[Records from a data collection]
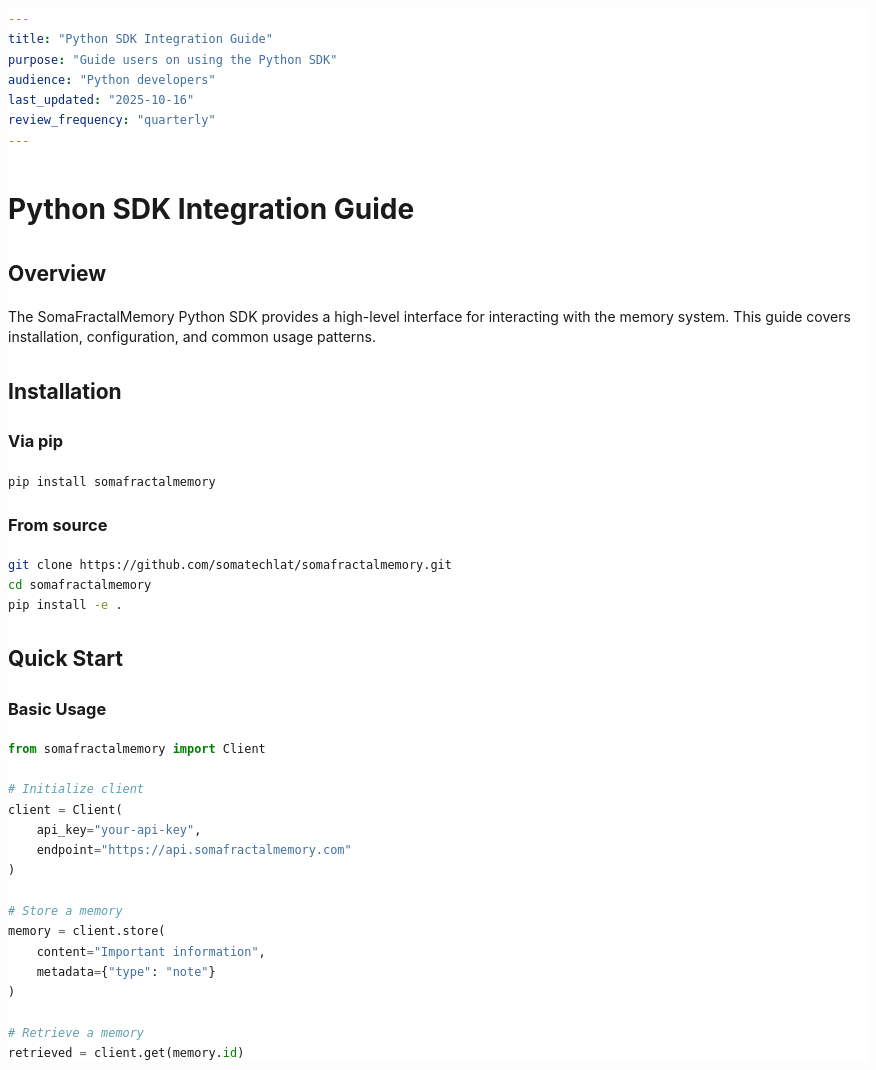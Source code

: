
 ```yaml
---
title: "Python SDK Integration Guide"
purpose: "Guide users on using the Python SDK"
audience: "Python developers"
last_updated: "2025-10-16"
review_frequency: "quarterly"
---
```


# Python SDK Integration Guide

## Overview

The SomaFractalMemory Python SDK provides a high-level interface for interacting with the memory system. This guide covers installation, configuration, and common usage patterns.

## Installation

### Via pip
```bash
pip install somafractalmemory
```

### From source
```bash
git clone https://github.com/somatechlat/somafractalmemory.git
cd somafractalmemory
pip install -e .
```

## Quick Start

### Basic Usage
```python
from somafractalmemory import Client

# Initialize client
client = Client(
    api_key="your-api-key",
    endpoint="https://api.somafractalmemory.com"
)

# Store a memory
memory = client.store(
    content="Important information",
    metadata={"type": "note"}
)

# Retrieve a memory
retrieved = client.get(memory.id)
```
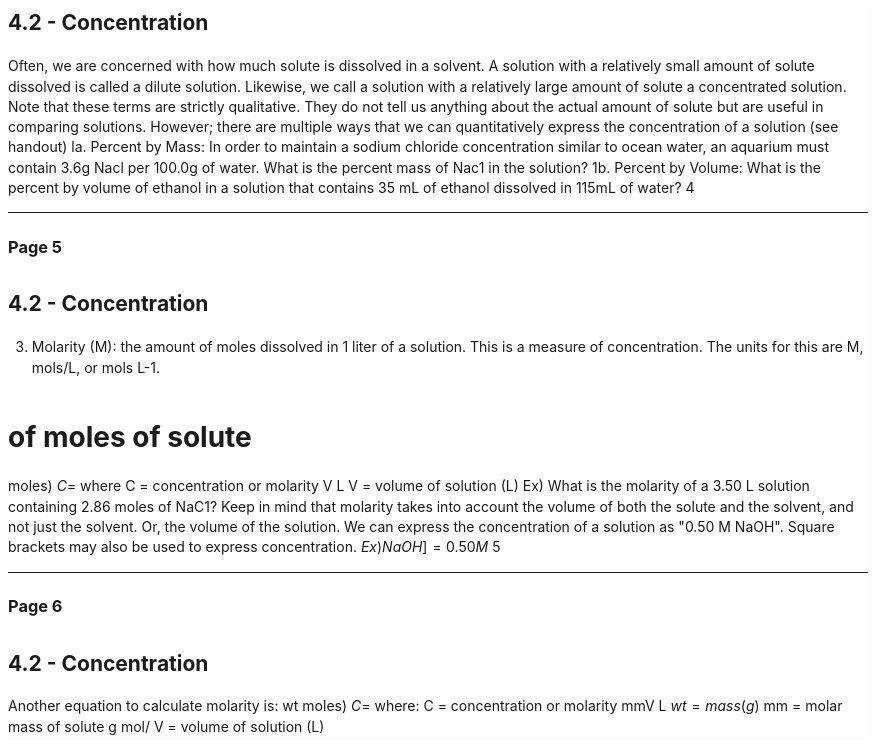 ## 4.2 - Concentration
Often, we are concerned with how much solute is dissolved in a solvent.
A solution with a relatively small amount of solute dissolved is called a
dilute solution.
Likewise, we call a solution with a relatively large amount of solute a
concentrated solution.
Note that these terms are strictly qualitative. They do not tell us anything
about the actual amount of solute but are useful in comparing solutions.
However; there are multiple ways that we can quantitatively express the
concentration of a solution (see handout)
la. Percent by Mass: In order to maintain a sodium chloride concentration
similar to ocean water, an aquarium must contain 3.6g Nacl per 100.0g of
water. What is the percent mass of Nac1 in the solution?
1b. Percent by Volume: What is the percent by volume of ethanol in a
solution that contains 35 mL of ethanol dissolved in 115mL of water?
4


---

### Page 5

## 4.2 - Concentration
3. Molarity (M): the amount of moles dissolved in 1 liter of a solution.
This is a measure of concentration. The units for this are M, mols/L,
or mols L-1.
# of moles of solute
moles)
$C =$
where C = concentration or molarity
V
L
V = volume of solution (L)
Ex) What is the molarity of a 3.50 L solution containing 2.86 moles of
NaC1?
Keep in mind that molarity takes into account the volume of both the
solute and the solvent, and not just the solvent. Or, the volume of the
solution.
We can express the concentration of a solution as "0.50 M NaOH".
Square brackets may also be used to express concentration.
$Ex) NaOH] = 0.50 M$
5


---

### Page 6

## 4.2 - Concentration
Another equation to calculate molarity is:
wt
moles)
$C =$
where: C = concentration or molarity
mmV
L
$wt = mass (g)$
mm = molar mass of solute g
mol/
V = volume of solution (L)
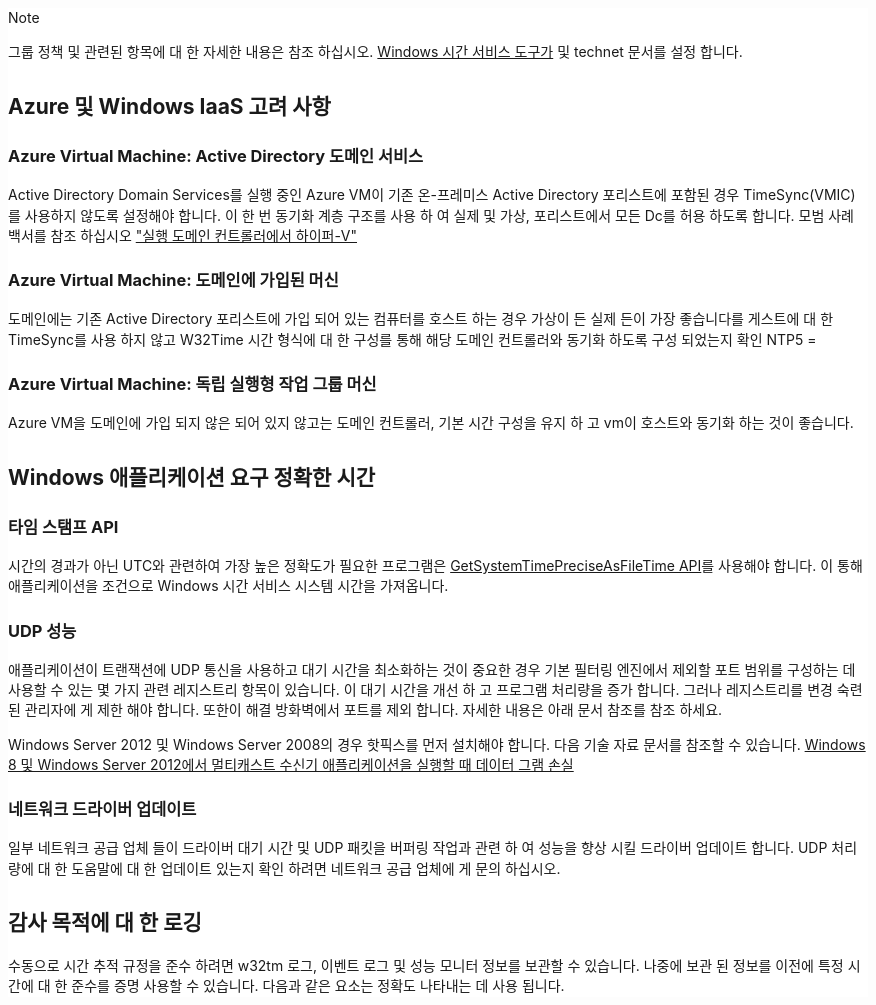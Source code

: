 > [!NOTE]
> 그룹 정책 및 관련된 항목에 대 한 자세한 내용은 참조 하십시오. [Windows 시간 서비스 도구가](windows-time-service-tools-and-settings.md) 및 technet 문서를 설정 합니다.

## <a name="azure-and-windows-iaas-considerations"></a>Azure 및 Windows IaaS 고려 사항

### <a name="azure-virtual-machine-active-directory-domain-services"></a>Azure Virtual Machine: Active Directory 도메인 서비스
Active Directory Domain Services를 실행 중인 Azure VM이 기존 온-프레미스 Active Directory 포리스트에 포함된 경우 TimeSync(VMIC)를 사용하지 않도록 설정해야 합니다. 이 한 번 동기화 계층 구조를 사용 하 여 실제 및 가상, 포리스트에서 모든 Dc를 허용 하도록 합니다. 모범 사례 백서를 참조 하십시오 ["실행 도메인 컨트롤러에서 하이퍼-V"](https://technet.microsoft.com/library/virtual_active_directory_domain_controller_virtualization_hyperv.aspx)

### <a name="azure-virtual-machine-domain-joined-machine"></a>Azure Virtual Machine: 도메인에 가입된 머신
도메인에는 기존 Active Directory 포리스트에 가입 되어 있는 컴퓨터를 호스트 하는 경우 가상이 든 실제 든이 가장 좋습니다를 게스트에 대 한 TimeSync를 사용 하지 않고 W32Time 시간 형식에 대 한 구성를 통해 해당 도메인 컨트롤러와 동기화 하도록 구성 되었는지 확인 NTP5 =

### <a name="azure-virtual-machine-standalone-workgroup-machine"></a>Azure Virtual Machine: 독립 실행형 작업 그룹 머신
Azure VM을 도메인에 가입 되지 않은 되어 있지 않고는 도메인 컨트롤러, 기본 시간 구성을 유지 하 고 vm이 호스트와 동기화 하는 것이 좋습니다.

## <a name="windows-application-requiring-accurate-time"></a>Windows 애플리케이션 요구 정확한 시간
### <a name="time-stamp-api"></a>타임 스탬프 API
시간의 경과가 아닌 UTC와 관련하여 가장 높은 정확도가 필요한 프로그램은 [GetSystemTimePreciseAsFileTime API](https://msdn.microsoft.com/library/windows/desktop/Hh706895.aspx)를 사용해야 합니다. 이 통해 애플리케이션을 조건으로 Windows 시간 서비스 시스템 시간을 가져옵니다.

### <a name="udp-performance"></a>UDP 성능
애플리케이션이 트랜잭션에 UDP 통신을 사용하고 대기 시간을 최소화하는 것이 중요한 경우 기본 필터링 엔진에서 제외할 포트 범위를 구성하는 데 사용할 수 있는 몇 가지 관련 레지스트리 항목이 있습니다. 이 대기 시간을 개선 하 고 프로그램 처리량을 증가 합니다. 그러나 레지스트리를 변경 숙련 된 관리자에 게 제한 해야 합니다. 또한이 해결 방화벽에서 포트를 제외 합니다. 자세한 내용은 아래 문서 참조를 참조 하세요.

Windows Server 2012 및 Windows Server 2008의 경우 핫픽스를 먼저 설치해야 합니다. 다음 기술 자료 문서를 참조할 수 있습니다. [Windows 8 및 Windows Server 2012에서 멀티캐스트 수신기 애플리케이션을 실행할 때 데이터 그램 손실](https://support.microsoft.com/kb/2808584)

### <a name="update-network-drivers"></a>네트워크 드라이버 업데이트
일부 네트워크 공급 업체 들이 드라이버 대기 시간 및 UDP 패킷을 버퍼링 작업과 관련 하 여 성능을 향상 시킬 드라이버 업데이트 합니다. UDP 처리량에 대 한 도움말에 대 한 업데이트 있는지 확인 하려면 네트워크 공급 업체에 게 문의 하십시오.

## <a name="logging-for-auditing-purposes"></a>감사 목적에 대 한 로깅
수동으로 시간 추적 규정을 준수 하려면 w32tm 로그, 이벤트 로그 및 성능 모니터 정보를 보관할 수 있습니다. 나중에 보관 된 정보를 이전에 특정 시간에 대 한 준수를 증명 사용할 수 있습니다. 다음과 같은 요소는 정확도 나타내는 데 사용 됩니다.
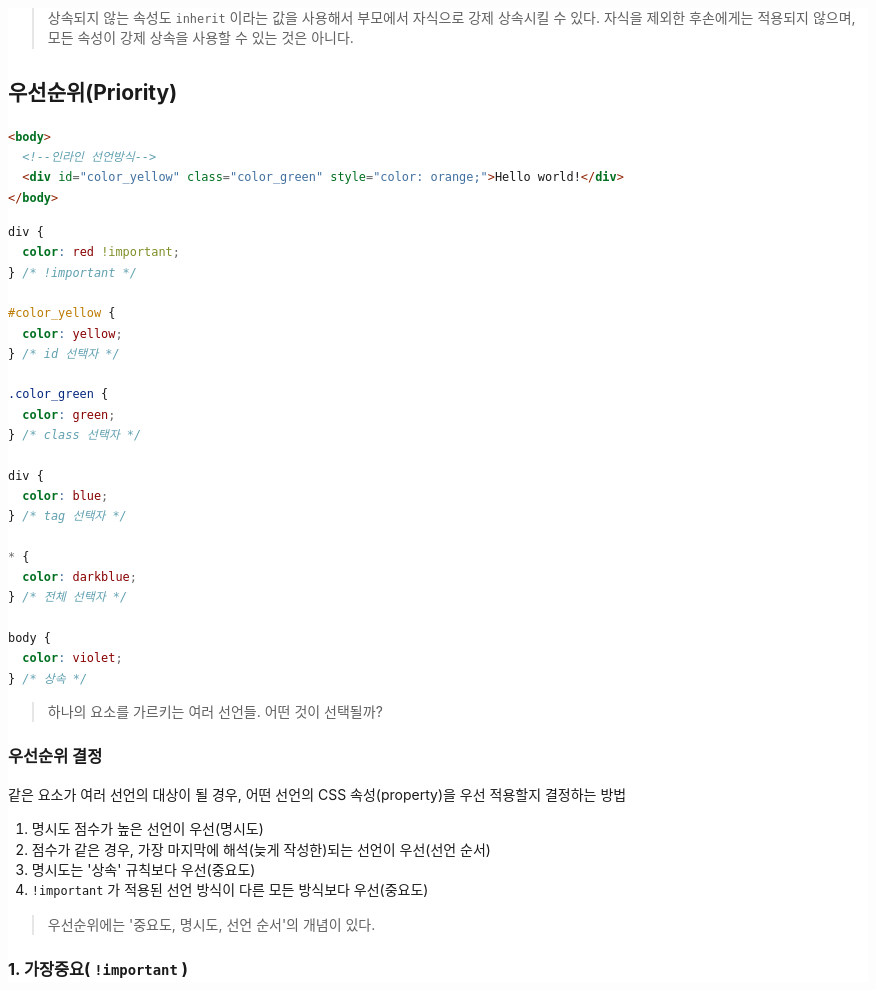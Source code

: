 > 상속되지 않는 속성도 `inherit` 이라는 값을 사용해서 부모에서 자식으로 강제 상속시킬 수 있다. 자식을 제외한 후손에게는 적용되지 않으며, 모든 속성이 강제 상속을 사용할 수 있는 것은 아니다.

## 우선순위(Priority)

```html
<body>
  <!--인라인 선언방식-->
  <div id="color_yellow" class="color_green" style="color: orange;">Hello world!</div>
</body>
```

```css
div {
  color: red !important;
} /* !important */

#color_yellow {
  color: yellow;
} /* id 선택자 */

.color_green {
  color: green;
} /* class 선택자 */

div {
  color: blue;
} /* tag 선택자 */

* {
  color: darkblue;
} /* 전체 선택자 */

body {
  color: violet;
} /* 상속 */
```

> 하나의 요소를 가르키는 여러 선언들.
> 어떤 것이 선택될까?

### 우선순위 결정

같은 요소가 여러 선언의 대상이 될 경우, 어떤 선언의 CSS 속성(property)을 우선 적용할지 결정하는 방법

1. 명시도 점수가 높은 선언이 우선(명시도)
2. 점수가 같은 경우, 가장 마지막에 해석(늦게 작성한)되는 선언이 우선(선언 순서)
3. 명시도는 '상속' 규칙보다 우선(중요도)
4. `!important` 가 적용된 선언 방식이 다른 모든 방식보다 우선(중요도)

> 우선순위에는 '중요도, 명시도, 선언 순서'의 개념이 있다.

### 1. 가장중요( `!important` )
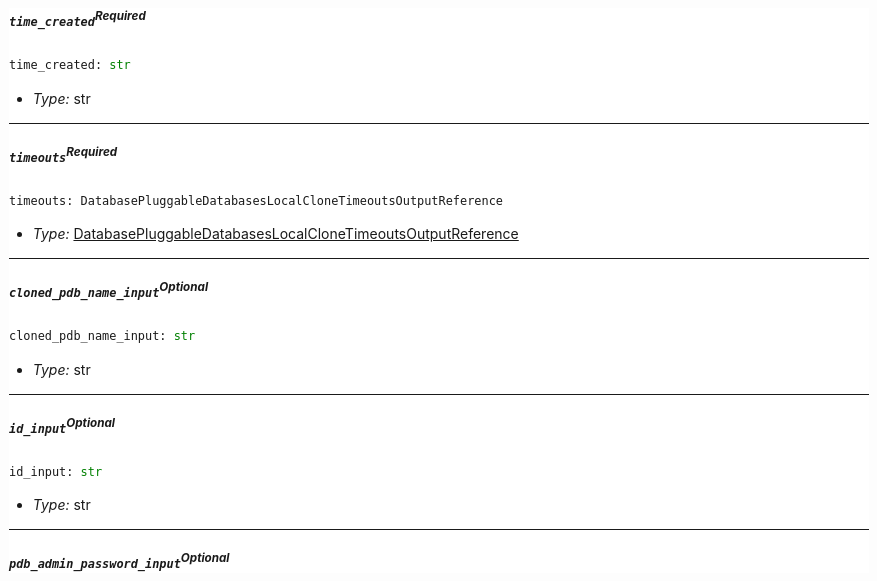 ##### `time_created`<sup>Required</sup> <a name="time_created" id="rhizo-co-terraform-provider-oci.databasePluggableDatabasesLocalClone.DatabasePluggableDatabasesLocalClone.property.timeCreated"></a>

```python
time_created: str
```

- *Type:* str

---

##### `timeouts`<sup>Required</sup> <a name="timeouts" id="rhizo-co-terraform-provider-oci.databasePluggableDatabasesLocalClone.DatabasePluggableDatabasesLocalClone.property.timeouts"></a>

```python
timeouts: DatabasePluggableDatabasesLocalCloneTimeoutsOutputReference
```

- *Type:* <a href="#rhizo-co-terraform-provider-oci.databasePluggableDatabasesLocalClone.DatabasePluggableDatabasesLocalCloneTimeoutsOutputReference">DatabasePluggableDatabasesLocalCloneTimeoutsOutputReference</a>

---

##### `cloned_pdb_name_input`<sup>Optional</sup> <a name="cloned_pdb_name_input" id="rhizo-co-terraform-provider-oci.databasePluggableDatabasesLocalClone.DatabasePluggableDatabasesLocalClone.property.clonedPdbNameInput"></a>

```python
cloned_pdb_name_input: str
```

- *Type:* str

---

##### `id_input`<sup>Optional</sup> <a name="id_input" id="rhizo-co-terraform-provider-oci.databasePluggableDatabasesLocalClone.DatabasePluggableDatabasesLocalClone.property.idInput"></a>

```python
id_input: str
```

- *Type:* str

---

##### `pdb_admin_password_input`<sup>Optional</sup> <a name="pdb_admin_password_input" id="rhizo-co-terraform-provider-oci.databasePluggableDatabasesLocalClone.DatabasePluggableDatabasesLocalClone.property.pdbAdminPasswordInput"></a>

WHAT TO DO:
From the data, list each line in which the string "This" appears.

EXPECTED ANSWER:
The SomaFractalMemory Python SDK provides a high-level interface for interacting with the memory system. This guide covers installation, configuration, and common usage patterns.
This is a measure of concentration. The units for this are M, mols/L,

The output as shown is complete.